Adidas war mit einem Plus von knapp 27 Prozent im abgelaufenen Jahr Spitzenreiter im Dax vor SAP. Dennoch ist der Titel auch jetzt noch nicht sehr teuer. Von Morgan Stanley gibt es eine Kaufempfehlung mit einem Kursziel von 92 Euro. M.M. Warburg rät aus charttechnischer Sicht aber eher zu Gewinnmitnahmen.

Ahold ist als Einzelhandelskonzern auch in Argentinien gut vertreten. Das starke Standbein in den USA hat den Niederländern aber gute Gewinne beschert. Die Amerikaner seien nach den Anschlägen im September häuslicher geworden und gäben mehr Geld in Geschäften aus, teilte das Unternehmen mit.
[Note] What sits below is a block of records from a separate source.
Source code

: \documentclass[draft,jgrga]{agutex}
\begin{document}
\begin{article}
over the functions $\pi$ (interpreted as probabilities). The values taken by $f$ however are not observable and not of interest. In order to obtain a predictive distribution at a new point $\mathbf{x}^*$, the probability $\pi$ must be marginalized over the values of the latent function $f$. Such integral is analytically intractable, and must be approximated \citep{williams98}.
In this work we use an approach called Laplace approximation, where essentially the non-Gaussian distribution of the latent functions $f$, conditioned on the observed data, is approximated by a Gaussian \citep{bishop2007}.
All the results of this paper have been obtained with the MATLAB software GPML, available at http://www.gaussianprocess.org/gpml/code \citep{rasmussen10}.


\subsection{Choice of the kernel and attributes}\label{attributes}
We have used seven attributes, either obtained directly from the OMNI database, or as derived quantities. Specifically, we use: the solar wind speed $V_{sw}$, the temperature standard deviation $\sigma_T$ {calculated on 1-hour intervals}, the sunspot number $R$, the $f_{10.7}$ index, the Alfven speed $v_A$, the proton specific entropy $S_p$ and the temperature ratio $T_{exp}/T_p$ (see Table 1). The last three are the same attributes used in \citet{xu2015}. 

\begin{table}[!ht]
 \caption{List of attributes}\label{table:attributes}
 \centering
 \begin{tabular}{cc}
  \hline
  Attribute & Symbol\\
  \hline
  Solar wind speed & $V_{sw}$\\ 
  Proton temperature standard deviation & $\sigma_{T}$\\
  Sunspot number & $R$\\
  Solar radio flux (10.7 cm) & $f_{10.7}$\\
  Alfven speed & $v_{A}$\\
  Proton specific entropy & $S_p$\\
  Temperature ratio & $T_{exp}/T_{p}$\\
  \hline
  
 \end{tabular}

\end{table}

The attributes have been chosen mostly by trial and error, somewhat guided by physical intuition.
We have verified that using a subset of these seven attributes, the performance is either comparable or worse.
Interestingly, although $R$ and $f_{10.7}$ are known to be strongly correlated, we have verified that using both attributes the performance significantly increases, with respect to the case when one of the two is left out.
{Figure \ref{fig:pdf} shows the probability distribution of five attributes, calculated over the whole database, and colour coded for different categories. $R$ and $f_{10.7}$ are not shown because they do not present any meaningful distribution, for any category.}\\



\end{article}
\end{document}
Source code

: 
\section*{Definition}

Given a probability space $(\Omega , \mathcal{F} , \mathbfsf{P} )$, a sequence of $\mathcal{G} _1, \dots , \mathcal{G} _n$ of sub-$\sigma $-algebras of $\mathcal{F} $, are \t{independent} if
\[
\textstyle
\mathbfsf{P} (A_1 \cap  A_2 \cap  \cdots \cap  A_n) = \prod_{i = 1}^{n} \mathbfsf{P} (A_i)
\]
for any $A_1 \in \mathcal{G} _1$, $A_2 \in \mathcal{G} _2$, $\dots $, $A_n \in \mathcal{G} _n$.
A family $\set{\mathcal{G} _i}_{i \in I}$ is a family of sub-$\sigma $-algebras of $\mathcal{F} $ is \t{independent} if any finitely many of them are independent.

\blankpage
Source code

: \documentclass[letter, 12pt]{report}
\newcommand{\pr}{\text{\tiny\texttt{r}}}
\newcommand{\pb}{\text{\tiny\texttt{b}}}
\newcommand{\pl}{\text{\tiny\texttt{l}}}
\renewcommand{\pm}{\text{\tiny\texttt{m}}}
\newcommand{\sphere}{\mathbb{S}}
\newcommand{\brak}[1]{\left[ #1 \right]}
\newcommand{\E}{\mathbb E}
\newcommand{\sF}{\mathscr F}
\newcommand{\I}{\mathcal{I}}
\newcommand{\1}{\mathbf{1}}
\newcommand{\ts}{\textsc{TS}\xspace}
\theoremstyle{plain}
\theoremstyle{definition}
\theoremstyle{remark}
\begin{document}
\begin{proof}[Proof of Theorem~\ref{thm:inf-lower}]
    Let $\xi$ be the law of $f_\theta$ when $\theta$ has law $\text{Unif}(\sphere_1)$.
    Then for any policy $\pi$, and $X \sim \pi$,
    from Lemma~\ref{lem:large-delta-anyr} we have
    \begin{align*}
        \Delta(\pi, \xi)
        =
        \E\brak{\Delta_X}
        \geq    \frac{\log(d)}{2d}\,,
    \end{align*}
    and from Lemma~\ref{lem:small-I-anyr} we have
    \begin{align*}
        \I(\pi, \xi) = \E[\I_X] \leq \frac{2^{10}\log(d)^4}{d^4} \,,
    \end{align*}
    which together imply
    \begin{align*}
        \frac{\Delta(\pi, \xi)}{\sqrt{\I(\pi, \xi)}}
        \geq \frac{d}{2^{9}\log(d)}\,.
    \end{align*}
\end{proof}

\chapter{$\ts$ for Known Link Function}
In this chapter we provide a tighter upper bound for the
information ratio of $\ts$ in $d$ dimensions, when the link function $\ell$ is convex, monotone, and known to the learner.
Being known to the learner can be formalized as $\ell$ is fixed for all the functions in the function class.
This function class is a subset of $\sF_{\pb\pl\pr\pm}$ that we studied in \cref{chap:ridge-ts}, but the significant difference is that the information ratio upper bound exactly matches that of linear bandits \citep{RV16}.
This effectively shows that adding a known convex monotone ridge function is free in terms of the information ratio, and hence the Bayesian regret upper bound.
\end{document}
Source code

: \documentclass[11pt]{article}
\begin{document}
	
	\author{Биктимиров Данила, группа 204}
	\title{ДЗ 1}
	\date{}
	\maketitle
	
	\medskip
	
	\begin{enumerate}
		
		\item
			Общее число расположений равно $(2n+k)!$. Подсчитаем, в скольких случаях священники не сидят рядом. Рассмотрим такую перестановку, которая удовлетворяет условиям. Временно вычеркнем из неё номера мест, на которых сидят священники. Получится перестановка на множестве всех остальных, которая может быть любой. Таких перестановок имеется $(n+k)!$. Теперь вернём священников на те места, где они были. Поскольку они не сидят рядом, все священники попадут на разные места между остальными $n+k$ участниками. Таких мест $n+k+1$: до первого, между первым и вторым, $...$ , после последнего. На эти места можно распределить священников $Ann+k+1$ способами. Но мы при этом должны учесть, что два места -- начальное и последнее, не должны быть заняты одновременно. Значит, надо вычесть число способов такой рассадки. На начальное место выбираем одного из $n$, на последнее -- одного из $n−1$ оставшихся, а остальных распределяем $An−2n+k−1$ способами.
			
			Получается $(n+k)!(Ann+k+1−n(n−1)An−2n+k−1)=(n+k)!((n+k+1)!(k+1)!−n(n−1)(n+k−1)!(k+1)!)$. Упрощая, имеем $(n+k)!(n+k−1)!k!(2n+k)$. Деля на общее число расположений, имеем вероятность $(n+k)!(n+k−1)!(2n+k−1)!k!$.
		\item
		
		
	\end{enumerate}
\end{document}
Linde ist als Anlagenbauer sehr stark von der Industriekonjunktur abhängig. Das Unternehmen hat im Dezember aber auch seinen medizinischen Bereich mit der Übernahme einer Sparte von Messer Griesheim gestärkt. Im November musste Linde jedoch seine Gewinnprognose nach unten revidieren. Die aktuellen Analystenurteile zu Linde sind verhalten, die Positionierung gilt jedoch als gut.